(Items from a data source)
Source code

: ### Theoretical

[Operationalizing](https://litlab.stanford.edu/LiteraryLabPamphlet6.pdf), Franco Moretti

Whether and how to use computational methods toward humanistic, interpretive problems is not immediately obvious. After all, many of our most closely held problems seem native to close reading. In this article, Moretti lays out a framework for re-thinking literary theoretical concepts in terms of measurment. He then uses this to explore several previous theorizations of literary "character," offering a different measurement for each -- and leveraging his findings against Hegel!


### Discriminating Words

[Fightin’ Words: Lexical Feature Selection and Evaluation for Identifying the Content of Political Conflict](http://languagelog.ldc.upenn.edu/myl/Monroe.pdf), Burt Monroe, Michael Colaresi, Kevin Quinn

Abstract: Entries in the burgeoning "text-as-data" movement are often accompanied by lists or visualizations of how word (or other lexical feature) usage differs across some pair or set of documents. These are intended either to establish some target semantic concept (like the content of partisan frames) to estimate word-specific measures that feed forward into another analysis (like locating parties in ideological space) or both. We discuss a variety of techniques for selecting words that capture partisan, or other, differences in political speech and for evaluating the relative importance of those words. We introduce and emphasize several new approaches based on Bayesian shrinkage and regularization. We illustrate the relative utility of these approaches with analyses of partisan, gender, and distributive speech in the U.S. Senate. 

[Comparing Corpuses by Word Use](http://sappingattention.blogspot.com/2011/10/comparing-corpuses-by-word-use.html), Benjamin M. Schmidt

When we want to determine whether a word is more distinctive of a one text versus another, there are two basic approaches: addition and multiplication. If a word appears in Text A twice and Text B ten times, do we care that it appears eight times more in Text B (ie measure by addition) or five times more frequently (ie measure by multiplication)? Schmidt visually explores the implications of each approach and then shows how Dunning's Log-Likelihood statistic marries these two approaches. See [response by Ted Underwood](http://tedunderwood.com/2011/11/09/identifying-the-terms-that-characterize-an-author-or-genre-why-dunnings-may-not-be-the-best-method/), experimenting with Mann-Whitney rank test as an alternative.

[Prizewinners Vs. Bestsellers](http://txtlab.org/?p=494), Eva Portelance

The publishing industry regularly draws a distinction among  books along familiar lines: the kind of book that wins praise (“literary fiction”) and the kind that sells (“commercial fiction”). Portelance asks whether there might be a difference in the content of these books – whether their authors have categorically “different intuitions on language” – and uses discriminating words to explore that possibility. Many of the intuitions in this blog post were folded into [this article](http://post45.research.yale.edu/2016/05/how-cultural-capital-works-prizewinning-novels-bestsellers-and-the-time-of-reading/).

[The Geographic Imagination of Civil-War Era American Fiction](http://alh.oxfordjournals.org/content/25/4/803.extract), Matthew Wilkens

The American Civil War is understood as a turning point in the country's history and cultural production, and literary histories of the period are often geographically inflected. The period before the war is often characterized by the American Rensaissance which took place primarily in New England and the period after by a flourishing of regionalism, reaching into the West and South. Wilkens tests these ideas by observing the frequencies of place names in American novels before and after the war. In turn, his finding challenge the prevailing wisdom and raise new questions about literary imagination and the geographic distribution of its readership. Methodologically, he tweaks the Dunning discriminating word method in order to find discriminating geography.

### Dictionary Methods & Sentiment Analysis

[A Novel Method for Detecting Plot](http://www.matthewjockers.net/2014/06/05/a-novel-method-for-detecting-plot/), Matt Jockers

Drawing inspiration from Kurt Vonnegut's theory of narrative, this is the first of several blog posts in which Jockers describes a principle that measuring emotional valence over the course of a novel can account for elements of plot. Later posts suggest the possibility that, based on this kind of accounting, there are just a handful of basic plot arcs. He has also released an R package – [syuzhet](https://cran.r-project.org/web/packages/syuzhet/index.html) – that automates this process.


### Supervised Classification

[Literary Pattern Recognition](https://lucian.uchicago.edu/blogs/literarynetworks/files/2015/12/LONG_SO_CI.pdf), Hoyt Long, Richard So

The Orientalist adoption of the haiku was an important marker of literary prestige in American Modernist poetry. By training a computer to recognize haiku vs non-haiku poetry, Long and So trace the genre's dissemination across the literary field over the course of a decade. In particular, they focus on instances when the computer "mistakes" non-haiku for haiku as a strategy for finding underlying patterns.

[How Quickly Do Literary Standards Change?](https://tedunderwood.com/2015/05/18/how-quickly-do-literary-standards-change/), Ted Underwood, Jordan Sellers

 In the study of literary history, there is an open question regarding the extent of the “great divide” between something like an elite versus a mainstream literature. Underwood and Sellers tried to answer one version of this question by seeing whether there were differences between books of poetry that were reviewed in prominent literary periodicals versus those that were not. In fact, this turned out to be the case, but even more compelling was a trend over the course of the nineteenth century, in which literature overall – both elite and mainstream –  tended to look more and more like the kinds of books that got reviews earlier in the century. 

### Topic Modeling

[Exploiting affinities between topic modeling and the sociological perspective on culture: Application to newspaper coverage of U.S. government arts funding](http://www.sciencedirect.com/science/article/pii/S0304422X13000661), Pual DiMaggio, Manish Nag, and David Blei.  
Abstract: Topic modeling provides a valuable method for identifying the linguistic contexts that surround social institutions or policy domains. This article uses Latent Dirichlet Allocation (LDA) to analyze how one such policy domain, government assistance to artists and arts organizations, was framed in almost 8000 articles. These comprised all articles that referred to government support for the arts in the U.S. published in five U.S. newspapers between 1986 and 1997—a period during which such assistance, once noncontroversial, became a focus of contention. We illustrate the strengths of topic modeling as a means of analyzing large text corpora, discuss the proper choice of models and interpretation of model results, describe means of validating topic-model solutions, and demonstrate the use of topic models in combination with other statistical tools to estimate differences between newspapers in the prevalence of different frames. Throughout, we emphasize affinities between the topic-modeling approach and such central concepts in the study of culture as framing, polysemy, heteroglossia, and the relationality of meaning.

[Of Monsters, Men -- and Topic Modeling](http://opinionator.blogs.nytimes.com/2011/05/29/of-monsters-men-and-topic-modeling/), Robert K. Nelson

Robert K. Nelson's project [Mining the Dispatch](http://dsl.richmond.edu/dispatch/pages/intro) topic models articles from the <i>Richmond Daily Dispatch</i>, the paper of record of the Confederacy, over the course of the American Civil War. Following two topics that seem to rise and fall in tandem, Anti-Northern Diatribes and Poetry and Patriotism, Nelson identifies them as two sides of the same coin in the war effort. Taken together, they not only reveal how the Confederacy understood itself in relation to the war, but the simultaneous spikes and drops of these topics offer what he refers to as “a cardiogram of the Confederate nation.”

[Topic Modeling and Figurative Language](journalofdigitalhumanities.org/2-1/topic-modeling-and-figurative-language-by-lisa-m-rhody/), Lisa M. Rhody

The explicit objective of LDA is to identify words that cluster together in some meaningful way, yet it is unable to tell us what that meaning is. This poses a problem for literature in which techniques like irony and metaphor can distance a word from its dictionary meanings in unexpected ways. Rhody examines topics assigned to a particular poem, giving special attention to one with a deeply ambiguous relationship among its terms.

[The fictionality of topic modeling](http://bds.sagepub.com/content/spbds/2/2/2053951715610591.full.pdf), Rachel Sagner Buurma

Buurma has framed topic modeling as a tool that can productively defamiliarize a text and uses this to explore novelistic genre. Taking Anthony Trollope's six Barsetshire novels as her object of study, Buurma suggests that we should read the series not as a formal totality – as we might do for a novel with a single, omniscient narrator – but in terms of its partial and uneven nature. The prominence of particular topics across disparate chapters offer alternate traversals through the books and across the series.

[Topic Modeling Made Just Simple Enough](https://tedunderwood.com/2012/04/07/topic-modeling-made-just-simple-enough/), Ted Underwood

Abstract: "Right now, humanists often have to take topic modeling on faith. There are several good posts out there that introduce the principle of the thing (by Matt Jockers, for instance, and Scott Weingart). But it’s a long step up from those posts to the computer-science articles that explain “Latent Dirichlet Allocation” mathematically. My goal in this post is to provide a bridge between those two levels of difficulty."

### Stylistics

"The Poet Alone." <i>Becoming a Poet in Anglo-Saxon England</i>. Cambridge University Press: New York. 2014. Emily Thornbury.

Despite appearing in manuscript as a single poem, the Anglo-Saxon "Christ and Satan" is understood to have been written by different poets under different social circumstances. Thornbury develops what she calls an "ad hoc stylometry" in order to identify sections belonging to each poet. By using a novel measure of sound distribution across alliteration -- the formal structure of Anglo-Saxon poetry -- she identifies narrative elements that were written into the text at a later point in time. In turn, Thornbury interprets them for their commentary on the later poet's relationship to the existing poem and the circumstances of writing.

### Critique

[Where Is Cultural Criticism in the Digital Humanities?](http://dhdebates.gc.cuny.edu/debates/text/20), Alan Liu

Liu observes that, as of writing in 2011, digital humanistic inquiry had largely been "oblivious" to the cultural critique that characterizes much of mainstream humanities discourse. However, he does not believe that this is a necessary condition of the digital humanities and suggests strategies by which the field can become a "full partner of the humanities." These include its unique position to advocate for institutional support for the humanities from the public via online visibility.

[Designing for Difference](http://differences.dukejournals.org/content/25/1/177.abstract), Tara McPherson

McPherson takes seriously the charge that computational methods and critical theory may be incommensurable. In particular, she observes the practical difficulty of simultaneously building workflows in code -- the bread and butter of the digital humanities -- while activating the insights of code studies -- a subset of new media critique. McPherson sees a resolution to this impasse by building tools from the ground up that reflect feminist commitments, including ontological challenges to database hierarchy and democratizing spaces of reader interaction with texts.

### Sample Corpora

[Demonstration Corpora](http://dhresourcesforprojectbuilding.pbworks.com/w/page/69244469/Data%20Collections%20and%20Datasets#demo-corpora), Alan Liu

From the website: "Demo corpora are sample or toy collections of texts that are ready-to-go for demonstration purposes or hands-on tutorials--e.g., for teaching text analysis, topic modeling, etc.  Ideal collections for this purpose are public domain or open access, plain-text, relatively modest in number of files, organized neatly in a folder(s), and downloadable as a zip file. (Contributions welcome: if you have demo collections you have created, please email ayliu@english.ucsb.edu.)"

> WHAT IS REQUIRED: What you return should be exactly the lines above, starting at the one with "The publishing industry" and ending at the one with "[The Geographic Imagination", and nothing else.

> EXERCISE ANSWER:
The publishing industry regularly draws a distinction among  books along familiar lines: the kind of book that wins praise (“literary fiction”) and the kind that sells (“commercial fiction”). Portelance asks whether there might be a difference in the content of these books – whether their authors have categorically “different intuitions on language” – and uses discriminating words to explore that possibility. Many of the intuitions in this blog post were folded into [this article](http://post45.research.yale.edu/2016/05/how-cultural-capital-works-prizewinning-novels-bestsellers-and-the-time-of-reading/).

[The Geographic Imagination of Civil-War Era American Fiction](http://alh.oxfordjournals.org/content/25/4/803.extract), Matthew Wilkens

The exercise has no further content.